İNSAN VE...
İnsanın yaratılış özellikleri, sahip olduğu yüklenmiş bilgiler, o denli fazladır ki, yazıya dökerek, anlatarak , konuyu bitirmek uğruna teşebbüste bulunulsa; ömrü tükenir ama tamamlayamaz.. İnsanın konu edilmediği hiç bir şey, hemen hemen yok gibidir.
Kendini, diğer insanları, çevresini, dünyayı, kainatı sorgulayarak,yaşamını dahada bir zenginliklerle doldurabilmek için, cevapları arama çabasındadır. Bu çaba çoğu zaman hüsran, bazen de merakın boyutu büyüyerek geri dönmüştür.

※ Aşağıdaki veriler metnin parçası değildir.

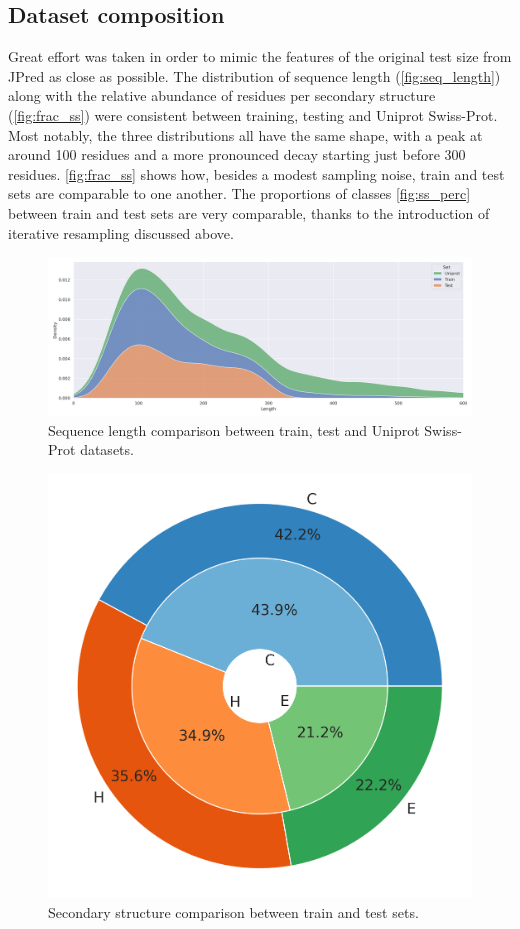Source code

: \documentclass[nocrop]{bioinfo}
\begin{document}
\subsection*{Dataset composition}
Great effort was taken in order to mimic the features of the original test size from JPred as close as possible.
The distribution of sequence length (\autoref{fig:seq_length}) along with the relative abundance of residues per secondary structure (\autoref{fig:frac_ss}) were consistent between training, testing and Uniprot Swiss-Prot.
Most notably, the three distributions all have the same shape, with a peak at around 100 residues and a more pronounced decay starting just before 300 residues.
\autoref{fig:frac_ss} shows how, besides a modest sampling noise, train and test sets are comparable to one another.
The proportions of classes \autoref{fig:ss_perc} between train and test sets are very comparable, thanks to the introduction of iterative resampling discussed above.

\begin{figure}[!tb]
	\includegraphics[width=\textwidth]{sequence_length.png}
	\caption{Sequence length comparison between train, test and Uniprot Swiss-Prot datasets.}\label{fig:seq_length}
\end{figure}
\begin{figure}[!tb]
	\includegraphics[width=\columnwidth]{secondary.png}
	\caption{Secondary structure comparison between train and test sets.}\label{fig:ss_perc}
\end{figure}
\end{document}
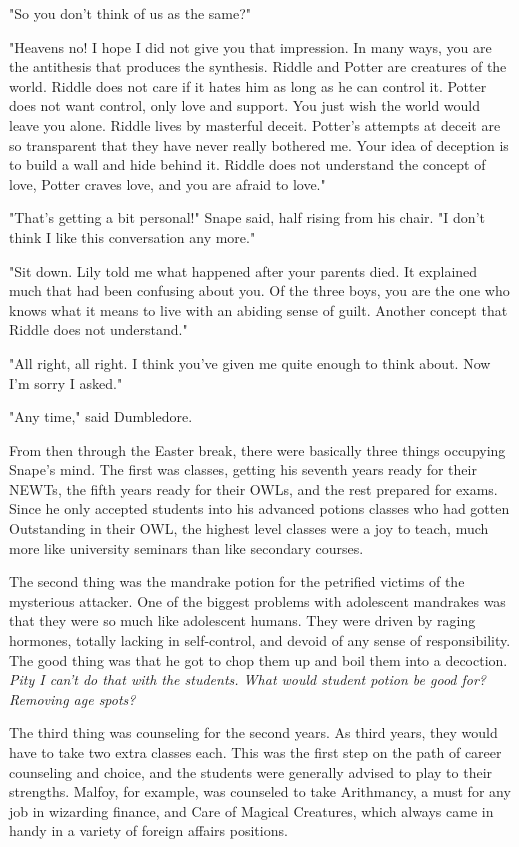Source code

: \documentclass[a4paper,11pt]{article}
\begin{document}
"So you don't think of us as the same?"

"Heavens no! I hope I did not give you that impression. In many ways, you are the antithesis that produces the synthesis. Riddle and Potter are creatures of the world. Riddle does not care if it hates him as long as he can control it. Potter does not want control, only love and support. You just wish the world would leave you alone. Riddle lives by masterful deceit. Potter's attempts at deceit are so transparent that they have never really bothered me. Your idea of deception is to build a wall and hide behind it. Riddle does not understand the concept of love, Potter craves love, and you are afraid to love."

"That's getting a bit personal!" Snape said, half rising from his chair. "I don't think I like this conversation any more."

"Sit down. Lily told me what happened after your parents died. It explained much that had been confusing about you. Of the three boys, you are the one who knows what it means to live with an abiding sense of guilt. Another concept that Riddle does not understand."

"All right, all right. I think you've given me quite enough to think about. Now I'm sorry I asked."

"Any time," said Dumbledore.

From then through the Easter break, there were basically three things occupying Snape's mind. The first was classes, getting his seventh years ready for their NEWTs, the fifth years ready for their OWLs, and the rest prepared for exams. Since he only accepted students into his advanced potions classes who had gotten Outstanding in their OWL, the highest level classes were a joy to teach, much more like university seminars than like secondary courses.

The second thing was the mandrake potion for the petrified victims of the mysterious attacker. One of the biggest problems with adolescent mandrakes was that they were so much like adolescent humans. They were driven by raging hormones, totally lacking in self-control, and devoid of any sense of responsibility. The good thing was that he got to chop them up and boil them into a decoction. \emph{Pity I can't do that with the students. What would student potion be good for? Removing age spots?}

The third thing was counseling for the second years. As third years, they would have to take two extra classes each. This was the first step on the path of career counseling and choice, and the students were generally advised to play to their strengths. Malfoy, for example, was counseled to take Arithmancy, a must for any job in wizarding finance, and Care of Magical Creatures, which always came in handy in a variety of foreign affairs positions.
\end{document}

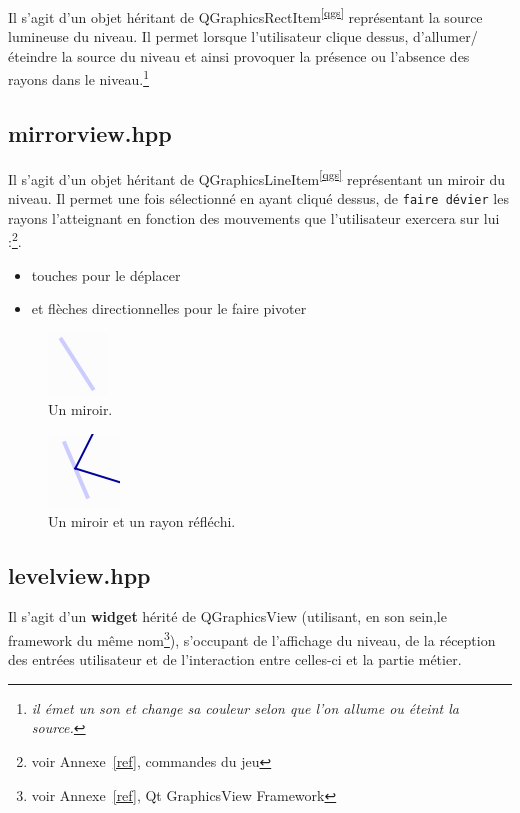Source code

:\documentclass[a4paper,11pt]{report}
\begin{document}
Il s'agit d'un objet héritant de QGraphicsRectItem\textsuperscript{\ref{qgs}} représentant la source
lumineuse du niveau. Il permet lorsque l'utilisateur clique dessus, 
d'allumer/éteindre la source du niveau et ainsi provoquer la présence ou 
l'absence des rayons dans le niveau.\footnote{\textit{il émet un son et change sa couleur selon que l'on allume ou
éteint la source.}}


		\newpage
\subsection[Le miroir]{mirrorview.hpp}
Il s'agit d'un objet héritant de QGraphicsLineItem\textsuperscript{\ref{qgs}} représentant un miroir du
niveau. Il permet une fois sélectionné en ayant cliqué dessus, de \texttt{faire
dévier} les rayons l'atteignant en fonction des mouvements que l'utilisateur exercera 
sur lui :\footnote{voir Annexe~\ref{ref}, commandes du jeu}.
\begin{itemize}
	\item touches pour le déplacer 
	\item et flèches directionnelles pour le faire pivoter
\end{itemize}

		\begin{figure}[h!]
			\caption{Un miroir.}
			\centering
			\includegraphics[keepaspectratio=true,width=0.2\linewidth]{./screenshots/elements_dyn/mirror}
		\end{figure}

		\begin{figure}[h!]
			\caption{Un miroir et un rayon réfléchi.}
			\centering
			\includegraphics[keepaspectratio=true,width=0.2\linewidth]{./screenshots/elements_dyn/mirror+ray}
		\end{figure}
\subsection[Le niveau]{levelview.hpp}
Il s'agit d'un \textbf{widget} hérité de QGraphicsView (utilisant, en son sein,le
framework du même nom\footnote{\label{qgv}voir Annexe~\ref{ref}, Qt GraphicsView
Framework}), s'occupant de l'affichage du niveau, de la réception
des entrées utilisateur et de l'interaction entre celles-ci et la partie
métier. 
\end{document}
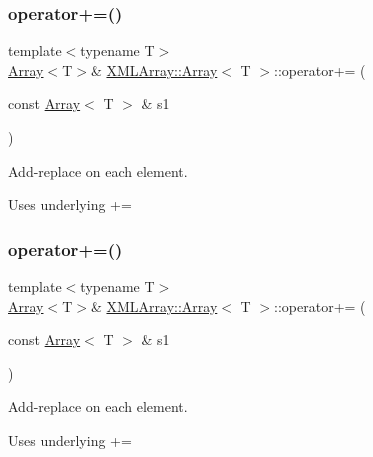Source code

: \subsubsection{\texorpdfstring{operator+=()}{operator+=()}\hspace{0.1cm}{\footnotesize\ttfamily [2/6]}}
{\footnotesize\ttfamily template$<$typename T$>$ \\
\mbox{\hyperlink{classXMLArray_1_1Array}{Array}}$<$T$>$\& \mbox{\hyperlink{classXMLArray_1_1Array}{X\+M\+L\+Array\+::\+Array}}$<$ T $>$\+::operator+= (\begin{DoxyParamCaption}\item[{const \mbox{\hyperlink{classXMLArray_1_1Array}{Array}}$<$ T $>$ \&}]{s1 }\end{DoxyParamCaption})\hspace{0.3cm}{\ttfamily [inline]}}



Add-\/replace on each element. 

Uses underlying += \mbox{\label{classXMLArray_1_1Array_ab8a6046aa7dbc0b3c43e4479b1eaf004}} 
\subsubsection{\texorpdfstring{operator+=()}{operator+=()}\hspace{0.1cm}{\footnotesize\ttfamily [3/6]}}
{\footnotesize\ttfamily template$<$typename T$>$ \\
\mbox{\hyperlink{classXMLArray_1_1Array}{Array}}$<$T$>$\& \mbox{\hyperlink{classXMLArray_1_1Array}{X\+M\+L\+Array\+::\+Array}}$<$ T $>$\+::operator+= (\begin{DoxyParamCaption}\item[{const \mbox{\hyperlink{classXMLArray_1_1Array}{Array}}$<$ T $>$ \&}]{s1 }\end{DoxyParamCaption})\hspace{0.3cm}{\ttfamily [inline]}}



Add-\/replace on each element. 

Uses underlying += \mbox{\label{classXMLArray_1_1Array_ad3487cb84f2a45cc24ed06f5e96a62ee}} 
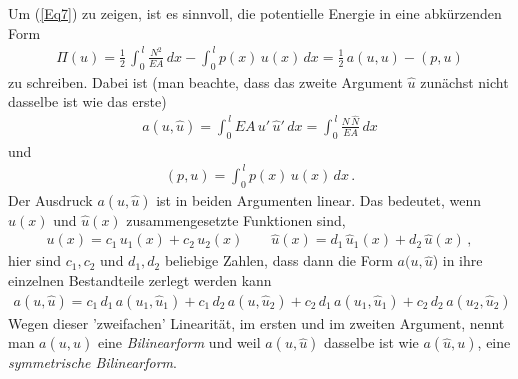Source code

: Um (\ref{Eq7}) zu zeigen, ist es sinnvoll, die potentielle Energie in eine abk\"{u}rzenden Form
\begin{align}
\Pi(u) = \frac{1}{2}\, \int_0^{\,l} \frac{N^2}{EA}\,dx - \int_0^{\,l} p(x)\,u(x)\,dx = \frac{1}{2}\, a(u,u) - (p,u)
\end{align}
zu schreiben. Dabei ist (man beachte, dass das zweite Argument $\hat{u}$ zun\"{a}chst nicht dasselbe ist wie das erste)
\begin{align}
a(u,\hat{u}) = \int_0^{\,l} EA\,u'\,\hat{u}'\,dx = \int_0^{\,l} \frac{N\,\hat{N}}{EA}\,dx
\end{align}
und
\begin{align}
(p,u) = \int_0^{\,l} p(x)\,u(x)\,dx\,.
\end{align}
Der Ausdruck $a(u,\hat{u})$ ist in beiden Argumenten linear. Das bedeutet, wenn $ u(x) $ und $ \hat{u}(x)$ zusammengesetzte Funktionen sind,
\begin{align}
u(x)= c_1\,u_1(x) + c_2\,u_2(x) \qquad \hat{u}(x) = d_1\,\hat{u}_1(x) + d_2\,\hat{u}(x)\,,
\end{align}
hier sind $c_1, c_2$ und $d_1, d_2$  beliebige Zahlen, dass dann die Form $a(u,\hat{u}$) in ihre einzelnen Bestandteile zerlegt werden kann
\begin{align}
a(u,\hat{u}) = c_1\,d_1\,a(u_1,\hat{u}_1) + c_1\,d_2\,a(u,\hat{u}_2) + c_2\,d_1\,a(u_1,\hat{u}_1) + c_2\,d_2\,a(u_2,\hat{u}_2)
\end{align}
Wegen dieser 'zweifachen' Linearit\"{a}t, im ersten und im zweiten Argument, nennt man $ a(u,\hat{u}) $ eine {\em Bilinearform\/} und weil $a(u,\hat{u})$ dasselbe ist wie $a(\hat{u},u)$, eine
{\em symmetrische Bilinearform\/}.

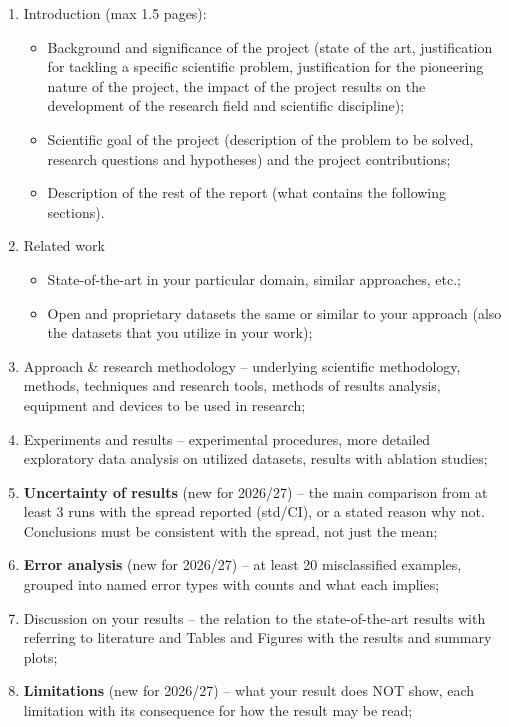 \documentclass[11pt]{article}
\begin{document}
\begin{enumerate}
\item Introduction (max 1.5 pages):
\begin{itemize}
\item Background and significance of the project (state of the art, justification for tackling a specific scientific problem, justification for the pioneering nature of the project, the impact of the project results on the development of the research field and scientific discipline);
\item Scientific goal of the project (description of the problem to be solved, research questions and hypotheses) and the project contributions;
\item Description of the rest of the report (what contains the following sections).
\end{itemize}
\item Related work
\begin{itemize}
\item State-of-the-art in your particular domain, similar approaches, etc.;
\item Open and proprietary datasets the same or similar to your approach (also the datasets that you utilize in your work);
\end{itemize}
\item Approach \& research methodology -- underlying scientific methodology, methods, techniques and research tools, methods of results analysis, equipment and devices to be used in research;
\item Experiments and results -- experimental procedures, more detailed exploratory data analysis on utilized datasets, results with ablation studies;
\item \textbf{Uncertainty of results} (new for 2026/27) -- the main comparison from at least 3 runs with the spread reported (std/CI), or a stated reason why not. Conclusions must be consistent with the spread, not just the mean;
\item \textbf{Error analysis} (new for 2026/27) -- at least 20 misclassified examples, grouped into named error types with counts and what each implies;
\item Discussion on your results -- the relation to the state-of-the-art results with referring to literature and Tables and Figures with the results and summary plots;
\item \textbf{Limitations} (new for 2026/27) -- what your result does NOT show, each limitation with its consequence for how the result may be read;

\end{enumerate}
\end{document}

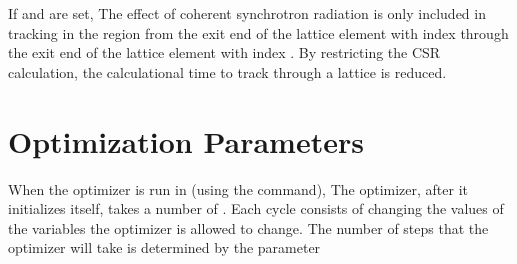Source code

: {{{{{{{{{{{If  and  are set, The effect of
coherent synchrotron radiation is only included in tracking in the
region from the exit end of the lattice element with index
 through the exit end of the lattice element with index
. By restricting the CSR calculation,
the calculational time to track through a lattice is reduced.

\section{Optimization Parameters}
\label{s:opt.params}

When the optimizer is run in \tao (using the  command), The
optimizer, after it initializes itself, takes a number of
. Each cycle consists of changing the values of the
variables the optimizer is allowed to change. The number of steps that
the optimizer will take is determined by the parameter
\vn{global%
goes through \vn{global%
through one \vn{loop}. After going through through
\vn{global%
To immediately stop the optimizer the period key
\vn{``.''} may be pressed.

\section{Initializing Connected Universes}
\index{Initialization!Connected Universes}
\label{s:connected.uni}

}}}}}}}}}}}}}}
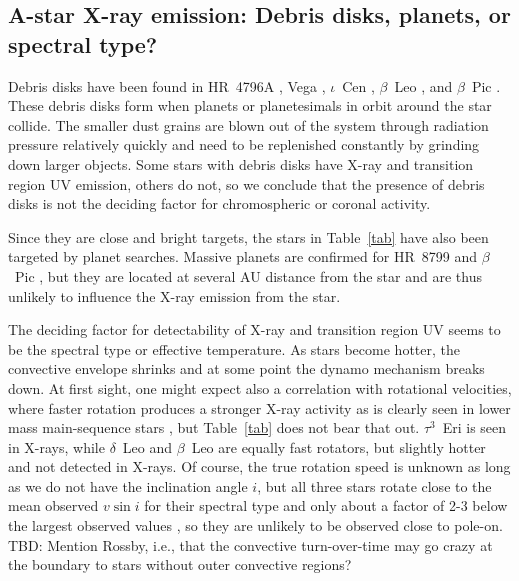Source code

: \documentclass[preprint2]{aastex631}
\begin{document}
\subsection{A-star  X-ray emission: Debris disks, planets, or spectral type?}
Debris disks have been found in 
HR~4796A \citep[e.g.][]{1991ApJ...383L..79J}, Vega
\citep[e.g.][]{2005ApJ...628..487S}, $\iota$~Cen
\citep[e.g.][]{2011ApJ...736L..32Q}, $\beta$~Leo  \citep[e.g.][]{2021AJ....161..186D}, and
$\beta$~Pic \citep[e.g.][]{2001MNRAS.323..402L}.  These debris disks
form when planets or planetesimals in orbit around the star
collide. The smaller dust grains are blown out of the system through
radiation pressure relatively quickly and need to be replenished
constantly by grinding down larger objects. 
Some stars with debris disks have X-ray and transition region UV emission, others do not, so we conclude that the presence of debris disks is not the deciding factor for chromospheric or coronal activity.

Since they are close and bright targets, the stars in Table~\ref{tab}
have also been targeted by planet searches. Massive planets are
confirmed for HR~8799 \citep{2008Sci...322.1348M} and $\beta$~Pic
\citep[e.g.][]{2021AJ....161..179B}, but they are located at several
AU distance from the star and are thus unlikely to influence the
X-ray emission from the star.

The deciding factor for detectability of X-ray and transition region UV seems to be the spectral type or effective temperature. As stars become hotter, the convective envelope shrinks and at some point the dynamo mechanism breaks down. At first sight, one might expect also a correlation with rotational velocities, where faster rotation produces a stronger X-ray activity as is clearly seen in lower mass main-sequence stars \citep{2011ApJ...743...48W}, but Table~\ref{tab} does not bear that out. $\tau^3$~Eri is seen in X-rays, while $\delta$~Leo and $\beta$~Leo are equally fast rotators, but slightly hotter and not detected in X-rays. Of course, the true rotation speed is unknown as long as we do not have the inclination angle $i$, but all three stars rotate close to the mean observed $v \sin i$ for their spectral type and only about a factor of 2-3 below the largest observed values \citep{1995ApJS...99..135A}, so they are unlikely to be observed close to pole-on.
{\color{red} TBD: Mention Rossby, i.e., that the convective turn-over-time may go crazy at the boundary to stars without outer convective regions?}
\end{document}
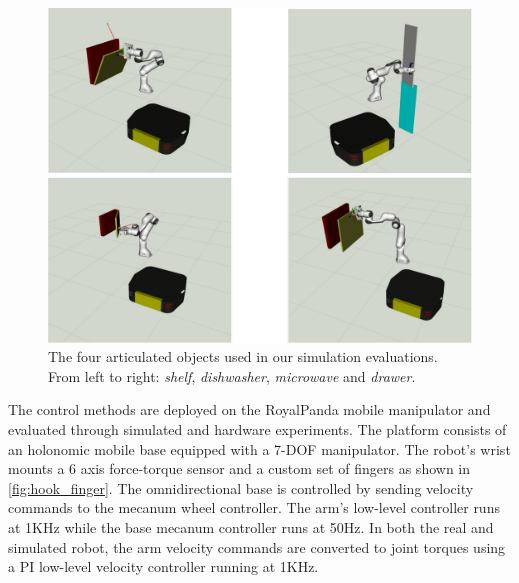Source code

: \begin{figure}[t]
\centering
  \includegraphics[width=0.7\columnwidth]{framework_manipulation/figures/mosaics/articulated_objects_sim_2x2.pdf}
  \caption{The four articulated objects used in our simulation evaluations. From left to right: \textit{shelf}, \textit{dishwasher}, \textit{microwave} and \textit{drawer}.} \label{fig:object_manipulation}
\end{figure}


The control methods are deployed on the RoyalPanda mobile manipulator and evaluated through simulated and hardware experiments. The platform consists of an holonomic mobile base equipped with a 7-DOF manipulator. The robot's wrist mounts a 6 axis force-torque sensor and a custom set of fingers as shown in \fig\ref{fig:hook_finger}.  The omnidirectional base is controlled by sending velocity commands to the mecanum wheel controller. The arm's low-level controller runs at 1KHz while the base mecanum controller runs at 50Hz. In both the real and simulated robot, the arm velocity commands are converted to joint torques using a PI low-level velocity controller running at 1KHz. 


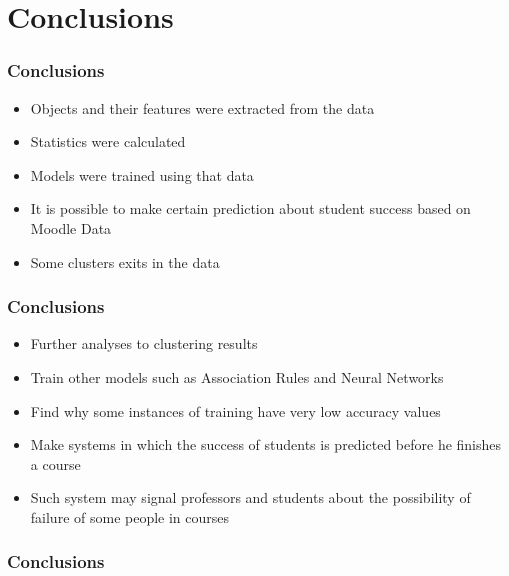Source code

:\section{Conclusions}

\begin{frame}
\frametitle{Conclusions}


\vspace{0.5cm}

\begin{itemize}
    \item Objects and their features were extracted from the data
    \item Statistics were calculated
    \item Models were trained using that data
\end{itemize}


\vspace{0.5cm}

\begin{itemize}
    \item It is possible to make certain prediction about student success based on Moodle Data
    \item Some clusters exits in the data
\end{itemize}

\end{frame}

\begin{frame}
\frametitle{Conclusions}


\begin{itemize}
    \item Further analyses to clustering results
    \item Train other models such as Association Rules and Neural Networks
    \item Find why some instances of training have very low accuracy values
\end{itemize}

\vspace{0.5cm}


\begin{itemize}
    \item Make systems in which the success of students is predicted before he finishes a course
    \item Such system may signal professors and students about the possibility of failure of some people in courses
\end{itemize}

\end{frame}

\begin{frame}
\frametitle{Conclusions}


\end{frame}
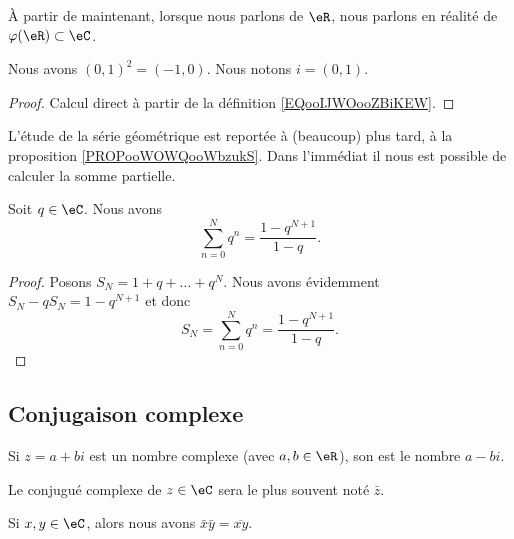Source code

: \begin{normaltext}
	À partir de maintenant, lorsque nous parlons de \( \eR\), nous parlons en réalité de \( \varphi(\eR)\subset \eC\).
\end{normaltext}

\begin{lemma}
	Nous avons \( (0,1)^2=(-1,0)\). Nous notons \( i=(0,1)\).
\end{lemma}

\begin{proof}
	Calcul direct à partir de la définition \ref{EQooIJWOooZBiKEW}.
\end{proof}


L'étude de la série géométrique est reportée à (beaucoup) plus tard, à la proposition \ref{PROPooWOWQooWbzukS}. Dans l'immédiat il nous est possible de calculer la somme partielle.
\begin{lemma}      \label{LEMooAFSCooWEVlvp}
	Soit \( q\in \eC\). Nous avons
	\begin{equation}
		\sum_{n=0}^Nq^n=\frac{ 1-q^{N+1} }{ 1-q }.
	\end{equation}
\end{lemma}

\begin{proof}
	Posons \( S_N=1+q+\ldots+q^N\). Nous avons évidemment \( S_N-qS_N=1-q^{N+1}\) et donc
	\begin{equation}    \label{EqASYTiCK}
		S_N=\sum_{n=0}^Nq^n=\frac{ 1-q^{N+1} }{ 1-q }.
	\end{equation}
\end{proof}

\subsection{Conjugaison complexe}

\begin{definition}      \label{DEFooQDDVooRYDsAJ}
	Si \( z=a+bi\) est un nombre complexe (avec \( a,b\in \eR\)), son  est le nombre \( a-bi\).

	Le conjugué complexe de \( z\in \eC\) sera le plus souvent noté \( \bar z\).
\end{definition}

\begin{proposition}	\label{PROPooKBOIooRJPXAH}
	Si \( x,y\in \eC\), alors nous avons \( \bar x\bar y=\overline{xy} \).
\end{proposition}

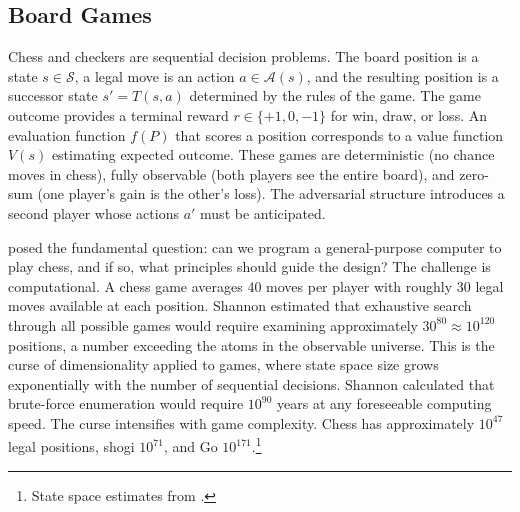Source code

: 
\subsection{Board Games}

Chess and checkers are sequential decision problems. The board position is a state $s \in \mathcal{S}$, a legal move is an action $a \in \mathcal{A}(s)$, and the resulting position is a successor state $s' = T(s,a)$ determined by the rules of the game. The game outcome provides a terminal reward $r \in \{+1, 0, -1\}$ for win, draw, or loss. An evaluation function $f(P)$ that scores a position corresponds to a value function $V(s)$ estimating expected outcome. These games are deterministic (no chance moves in chess), fully observable (both players see the entire board), and zero-sum (one player's gain is the other's loss). The adversarial structure introduces a second player whose actions $a'$ must be anticipated.

\citet{Shannon1950} posed the fundamental question: can we program a general-purpose computer to play chess, and if so, what principles should guide the design? The challenge is computational. A chess game averages 40 moves per player with roughly 30 legal moves available at each position. Shannon estimated that exhaustive search through all possible games would require examining approximately $30^{80} \approx 10^{120}$ positions, a number exceeding the atoms in the observable universe. This is the curse of dimensionality applied to games, where state space size grows exponentially with the number of sequential decisions. Shannon calculated that brute-force enumeration would require $10^{90}$ years at any foreseeable computing speed. The curse intensifies with game complexity. Chess has approximately $10^{47}$ legal positions, shogi $10^{71}$, and Go $10^{171}$.\footnote{State space estimates from \citet{Igami2020}.}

Yaratılış olarak mükemmel bilgilerle yüklü olmamıza rağmen, verileri elimizden geldiği kadar faydaya çevirmemiz gerekirken, adeta beynimizi bloke edip, dokunulmazlık ilanıyla, en ihtiyaç duyulanı alıp, kalanını yok sayarak ömür sürdürüp, heba etmişizdir.Çoğunluk kesim de ise kendindeki bilginin çeşitliliği konusunda hiç bir fikri yoktur.
Allah bize Ademi ve eşini anlatmıştır. Yaradılışımızı, mükemmelliğimizi, bize yüklediği bilgi donanımını, meleklere izlettirerek onlardan secde etmelerini istemiş ve onlar da etmişlerdir..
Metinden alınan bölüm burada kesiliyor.